The question as to on whom the onus lies would depend upon the facts of each case.
We may at this juncture notice a few decisions operating in the field.
In Murlidhar
& Ors. v. State of Rajasthan [(2005) 11 SCC 133], this Court proceeded on
the basis that the prosecution while taking upon itself the burden of proving
the murder of the abducted boy by introducing eye- witnesses, the provisions of
Section 106 of the Indian Evidence Act would have no application. Several
circumstances which were sought to be proved by the prosecution were held to
have been not proved. It was in the aforementioned fact situation, Section 106
of the Evidence Act was held to have no application.
17.
However, in Ram Gulam Chaudhary & Ors. v. State of Bihar [(2001) 8 SCC 311], this Court
upheld the conviction of the appellants therein who were alleged to have
brutally assaulted the boy. Finding him still alive, a chhura blow was
inflicted on his chest and then he was carried away. The Court, opining that
the burden to prove was on the accused, stated :
"Even
otherwise, in our view, this is a case where Section 106 of the Evidence Act
would apply.
Krishnanand
Chaudhary was brutally assaulted and then a Chhura blow was given on the chest.
Thus Chhura blow was given after Bijoy Chaudhary had said "he is still
alive and should be killed". The Appellate then carried away the body.
What happened thereafter to Krishnanand Chaudhary is especially within the
knowledge of the Appellant.
The
Appellants have given no explanation as to what they did after they took away
the body. Krishnanand Chaudhary had not been since seen live. In the absence of
an explanation, and considering the fact that the Appellants were suspecting
the boy to have kidnapped and killed the child of the family of the Appellants.

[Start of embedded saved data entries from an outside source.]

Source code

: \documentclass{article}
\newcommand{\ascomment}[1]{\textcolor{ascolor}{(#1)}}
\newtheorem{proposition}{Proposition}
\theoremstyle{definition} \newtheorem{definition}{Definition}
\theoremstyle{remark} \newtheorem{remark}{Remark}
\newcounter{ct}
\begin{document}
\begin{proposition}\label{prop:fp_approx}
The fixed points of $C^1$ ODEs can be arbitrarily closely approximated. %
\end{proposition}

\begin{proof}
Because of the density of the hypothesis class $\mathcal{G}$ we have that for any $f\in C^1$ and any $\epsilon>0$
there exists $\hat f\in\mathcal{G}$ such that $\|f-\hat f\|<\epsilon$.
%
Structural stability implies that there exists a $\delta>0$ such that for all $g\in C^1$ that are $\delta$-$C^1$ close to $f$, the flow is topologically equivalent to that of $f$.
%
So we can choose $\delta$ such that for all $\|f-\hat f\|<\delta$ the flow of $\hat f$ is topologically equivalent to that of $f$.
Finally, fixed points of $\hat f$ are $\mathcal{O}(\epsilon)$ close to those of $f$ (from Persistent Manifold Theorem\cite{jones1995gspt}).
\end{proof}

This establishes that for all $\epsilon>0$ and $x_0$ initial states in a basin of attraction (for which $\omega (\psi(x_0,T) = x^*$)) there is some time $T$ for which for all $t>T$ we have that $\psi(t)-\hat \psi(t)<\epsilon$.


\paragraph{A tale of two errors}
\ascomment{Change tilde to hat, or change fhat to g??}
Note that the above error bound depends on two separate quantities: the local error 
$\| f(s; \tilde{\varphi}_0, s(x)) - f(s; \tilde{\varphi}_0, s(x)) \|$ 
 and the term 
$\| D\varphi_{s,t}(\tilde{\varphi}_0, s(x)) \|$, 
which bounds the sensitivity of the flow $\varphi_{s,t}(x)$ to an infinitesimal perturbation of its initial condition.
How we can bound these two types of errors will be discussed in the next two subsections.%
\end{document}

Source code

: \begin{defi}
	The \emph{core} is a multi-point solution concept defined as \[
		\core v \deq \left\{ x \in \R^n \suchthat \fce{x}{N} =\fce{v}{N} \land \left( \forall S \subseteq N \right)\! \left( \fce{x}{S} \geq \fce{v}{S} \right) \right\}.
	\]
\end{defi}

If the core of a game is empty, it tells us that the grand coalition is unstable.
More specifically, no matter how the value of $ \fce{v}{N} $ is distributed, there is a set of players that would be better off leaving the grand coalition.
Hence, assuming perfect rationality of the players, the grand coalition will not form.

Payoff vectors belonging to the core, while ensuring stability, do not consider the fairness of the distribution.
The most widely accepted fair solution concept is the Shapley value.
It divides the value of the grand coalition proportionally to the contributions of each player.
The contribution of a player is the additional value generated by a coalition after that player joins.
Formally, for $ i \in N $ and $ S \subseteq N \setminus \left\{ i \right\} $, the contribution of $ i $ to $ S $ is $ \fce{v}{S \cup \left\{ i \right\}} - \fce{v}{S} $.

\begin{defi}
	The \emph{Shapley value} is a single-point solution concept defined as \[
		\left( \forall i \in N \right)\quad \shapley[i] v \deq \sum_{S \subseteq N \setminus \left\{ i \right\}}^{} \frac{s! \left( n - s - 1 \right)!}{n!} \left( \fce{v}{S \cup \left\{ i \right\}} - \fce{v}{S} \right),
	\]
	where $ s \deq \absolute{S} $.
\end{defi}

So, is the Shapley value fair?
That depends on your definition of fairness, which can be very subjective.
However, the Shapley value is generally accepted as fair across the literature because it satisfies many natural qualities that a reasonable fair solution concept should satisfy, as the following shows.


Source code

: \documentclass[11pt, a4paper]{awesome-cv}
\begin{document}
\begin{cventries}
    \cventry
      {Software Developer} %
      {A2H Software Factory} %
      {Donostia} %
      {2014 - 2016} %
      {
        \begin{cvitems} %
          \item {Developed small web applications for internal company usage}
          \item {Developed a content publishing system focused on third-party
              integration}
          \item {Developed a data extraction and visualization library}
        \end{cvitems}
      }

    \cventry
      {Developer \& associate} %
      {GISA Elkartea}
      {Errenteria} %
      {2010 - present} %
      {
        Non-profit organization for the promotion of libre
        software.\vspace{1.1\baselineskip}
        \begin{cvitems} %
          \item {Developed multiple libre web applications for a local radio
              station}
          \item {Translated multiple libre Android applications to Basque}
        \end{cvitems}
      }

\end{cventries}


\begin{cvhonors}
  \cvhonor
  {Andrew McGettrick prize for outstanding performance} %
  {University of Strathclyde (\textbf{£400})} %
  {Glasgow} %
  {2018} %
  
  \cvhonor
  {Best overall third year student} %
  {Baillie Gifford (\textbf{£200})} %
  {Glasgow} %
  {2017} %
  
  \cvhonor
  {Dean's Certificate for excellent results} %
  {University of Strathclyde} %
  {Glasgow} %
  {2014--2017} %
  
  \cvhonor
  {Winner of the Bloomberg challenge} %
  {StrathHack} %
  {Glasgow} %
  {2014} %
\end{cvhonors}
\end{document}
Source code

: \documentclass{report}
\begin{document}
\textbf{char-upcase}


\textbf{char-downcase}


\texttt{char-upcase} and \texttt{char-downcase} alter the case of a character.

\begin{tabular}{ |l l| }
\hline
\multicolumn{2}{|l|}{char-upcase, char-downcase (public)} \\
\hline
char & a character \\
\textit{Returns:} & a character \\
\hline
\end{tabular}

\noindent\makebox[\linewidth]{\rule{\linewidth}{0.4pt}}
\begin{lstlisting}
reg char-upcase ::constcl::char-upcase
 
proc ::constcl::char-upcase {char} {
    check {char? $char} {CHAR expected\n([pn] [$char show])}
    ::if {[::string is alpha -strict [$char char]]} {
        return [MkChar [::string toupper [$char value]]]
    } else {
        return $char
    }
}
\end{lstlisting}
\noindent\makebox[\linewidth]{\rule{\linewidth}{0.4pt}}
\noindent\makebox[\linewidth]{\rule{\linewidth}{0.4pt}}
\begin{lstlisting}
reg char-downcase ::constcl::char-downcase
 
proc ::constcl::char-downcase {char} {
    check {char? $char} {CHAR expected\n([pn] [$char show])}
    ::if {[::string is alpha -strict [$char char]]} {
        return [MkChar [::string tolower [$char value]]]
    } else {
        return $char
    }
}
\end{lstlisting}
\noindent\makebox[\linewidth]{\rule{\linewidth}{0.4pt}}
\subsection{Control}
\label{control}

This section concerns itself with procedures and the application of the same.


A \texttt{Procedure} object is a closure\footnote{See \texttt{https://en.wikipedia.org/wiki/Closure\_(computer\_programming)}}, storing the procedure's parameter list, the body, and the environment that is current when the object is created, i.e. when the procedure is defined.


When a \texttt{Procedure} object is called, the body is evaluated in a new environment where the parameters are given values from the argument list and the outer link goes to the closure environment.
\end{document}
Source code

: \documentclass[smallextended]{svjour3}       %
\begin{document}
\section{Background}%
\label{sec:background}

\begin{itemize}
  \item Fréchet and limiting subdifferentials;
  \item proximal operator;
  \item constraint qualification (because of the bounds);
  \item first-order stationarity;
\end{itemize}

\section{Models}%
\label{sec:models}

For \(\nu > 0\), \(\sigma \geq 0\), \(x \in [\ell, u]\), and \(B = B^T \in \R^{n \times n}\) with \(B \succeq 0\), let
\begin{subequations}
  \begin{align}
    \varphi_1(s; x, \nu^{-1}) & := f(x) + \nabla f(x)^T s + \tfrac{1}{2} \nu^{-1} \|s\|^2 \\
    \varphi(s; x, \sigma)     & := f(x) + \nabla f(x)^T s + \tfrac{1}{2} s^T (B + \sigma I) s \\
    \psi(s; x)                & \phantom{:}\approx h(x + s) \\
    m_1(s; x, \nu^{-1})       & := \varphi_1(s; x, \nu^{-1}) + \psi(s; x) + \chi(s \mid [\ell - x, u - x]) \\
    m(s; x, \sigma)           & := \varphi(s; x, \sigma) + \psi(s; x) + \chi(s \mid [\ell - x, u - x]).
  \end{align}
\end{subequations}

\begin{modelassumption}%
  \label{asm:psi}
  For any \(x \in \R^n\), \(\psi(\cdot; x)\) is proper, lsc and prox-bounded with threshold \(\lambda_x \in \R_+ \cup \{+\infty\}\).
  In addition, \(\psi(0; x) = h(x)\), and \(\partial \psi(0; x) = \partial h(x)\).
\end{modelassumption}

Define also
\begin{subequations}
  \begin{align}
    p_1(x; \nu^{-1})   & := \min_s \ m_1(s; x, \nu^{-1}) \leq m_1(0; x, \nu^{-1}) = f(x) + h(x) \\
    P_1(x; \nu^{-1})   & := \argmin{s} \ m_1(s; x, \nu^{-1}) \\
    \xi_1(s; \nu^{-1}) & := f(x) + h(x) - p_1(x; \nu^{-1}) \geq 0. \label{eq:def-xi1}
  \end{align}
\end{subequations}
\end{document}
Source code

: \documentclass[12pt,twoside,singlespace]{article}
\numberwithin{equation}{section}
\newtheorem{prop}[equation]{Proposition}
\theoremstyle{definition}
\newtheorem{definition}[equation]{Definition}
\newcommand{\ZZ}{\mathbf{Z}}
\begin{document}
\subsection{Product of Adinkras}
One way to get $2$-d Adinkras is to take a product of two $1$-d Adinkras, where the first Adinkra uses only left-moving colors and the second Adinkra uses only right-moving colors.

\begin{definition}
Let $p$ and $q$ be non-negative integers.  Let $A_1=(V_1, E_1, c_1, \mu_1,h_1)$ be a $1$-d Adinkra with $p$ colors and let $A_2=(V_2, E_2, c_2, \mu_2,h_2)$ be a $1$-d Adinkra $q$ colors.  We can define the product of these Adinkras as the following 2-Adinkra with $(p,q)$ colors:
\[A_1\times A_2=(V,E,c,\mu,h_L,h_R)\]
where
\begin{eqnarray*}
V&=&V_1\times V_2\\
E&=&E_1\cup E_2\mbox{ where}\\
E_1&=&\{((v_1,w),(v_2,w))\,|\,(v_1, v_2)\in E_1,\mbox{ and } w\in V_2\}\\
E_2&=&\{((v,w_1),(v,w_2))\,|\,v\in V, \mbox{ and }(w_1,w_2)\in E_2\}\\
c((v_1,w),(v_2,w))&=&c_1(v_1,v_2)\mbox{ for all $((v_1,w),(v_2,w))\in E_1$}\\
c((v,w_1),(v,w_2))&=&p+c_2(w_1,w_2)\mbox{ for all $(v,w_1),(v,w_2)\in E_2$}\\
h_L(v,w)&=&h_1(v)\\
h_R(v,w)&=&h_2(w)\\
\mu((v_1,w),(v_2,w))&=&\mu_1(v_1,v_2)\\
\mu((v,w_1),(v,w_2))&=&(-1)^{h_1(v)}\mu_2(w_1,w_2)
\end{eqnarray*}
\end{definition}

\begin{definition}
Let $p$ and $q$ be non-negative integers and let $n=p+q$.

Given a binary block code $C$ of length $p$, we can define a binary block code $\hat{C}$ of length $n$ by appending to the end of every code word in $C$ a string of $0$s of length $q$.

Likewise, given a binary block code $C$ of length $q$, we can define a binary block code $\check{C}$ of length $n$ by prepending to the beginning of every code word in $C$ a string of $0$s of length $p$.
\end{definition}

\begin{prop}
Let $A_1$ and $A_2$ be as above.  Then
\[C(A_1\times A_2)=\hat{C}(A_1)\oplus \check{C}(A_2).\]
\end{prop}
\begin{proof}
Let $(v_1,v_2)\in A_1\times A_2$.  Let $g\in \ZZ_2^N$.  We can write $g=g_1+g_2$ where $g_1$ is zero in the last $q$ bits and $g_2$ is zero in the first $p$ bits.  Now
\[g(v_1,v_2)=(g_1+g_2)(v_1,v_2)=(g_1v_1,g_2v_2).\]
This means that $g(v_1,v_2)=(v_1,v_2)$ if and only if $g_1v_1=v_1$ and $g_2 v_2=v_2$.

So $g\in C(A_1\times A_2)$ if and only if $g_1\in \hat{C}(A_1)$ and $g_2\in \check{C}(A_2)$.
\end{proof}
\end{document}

It was for the Appellant to have explained what they did with him after they
took him away. When the abductors withheld that information from the Court
there is every justification for drawing the inference that they had murdered
the boy. Even though Section 106 of the Evidence Act may not be intended to
relieve the prosecution of its burden to prove the guilt of the accused beyond
reasonable doubt, but the section would apply to cases like the present, where
the prosecution has succeeded in proving facts from which a reasonable
inference can be drawn regarding death. The Appellant by virtue of their
special knowledge must offer an explanation which might lead the Court to draw
a different inference. We, therefore, see no substance in this submission of
Mr. Mishra."
18. In
Sucha Singh v. State of Punjab [(2001) 4 SCC 375], Section 106 of the Evidence
Act was held to be applicable to cases where the prosecution had succeeded in
proving facts for which a reasonable inference can be drawn as regards
existence of certain other facts unless the accused by virtue of special knowledge
regarding such facts failed to offer any explanation which might drive the
court to draw a different inference.
19. In
the event of murder of an abducted person, either by direct or presumptive
evidence, an inference of murder can safely be drawn in resepct whereof, it
would not be necessary to prove the corpus delicti.
In Ramjee
Rai & Ors. v. State of Bihar [2006
(8) SCALE 440], this court observed :
"It
is now a trite law that corpus delicti need not be proved. Discovery of the
dead body is a rule of caution and not of law. In the event, there exists
strong circumstantial evidence, a judgment of conviction can be recorded even
in absence of the dead body."
20.
The fact of the matter together with the precedents as noticed hereinbefore, in
our opinion, lead to the conclusion that a different view from that of the High
Court is not warranted.
21.
This appeal is, therefore, dismissed.